Prepare dataloader

image

  • every image contains exactly two labels out of possible 35 labels
  • img1 to img 30 in each folder are the frames of a particular video

How do I build a pytorch dataloader for this dataset?

You should be looking at Torchvision’s ImageFolder: torchvision.datasets — Torchvision 0.8.1 documentation

1 Like

The user case is different, as each image contains two labels! But I agree that a good starting point would be checking out the insides of ImageFolder :slight_smile:
@rjrohit996 how are the labels specified? Generally the labels are built from the folder structure, but in your case you have two labels.
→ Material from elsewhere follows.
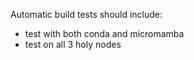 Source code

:Automatic build tests should include:
- test with both conda and micromamba
- test on all 3 holy nodes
Where do they come from?

I am trying to do kind of video captioning but not exactly that.
In my dataset, each image has exactly two objects and one relationship among them.
For example:- person-ride-bicycle i.e. each image contains following pair: object1-relationship-object2

object 1 and object 2 have 35 classes/labels to choose from
relationship have 85 classes/labels to choose from

More about dataset-
let’s consider first folder 0000. It has 30 images, these are frames of a same video (all will have same relationship let’s say: person-ride-bicycle)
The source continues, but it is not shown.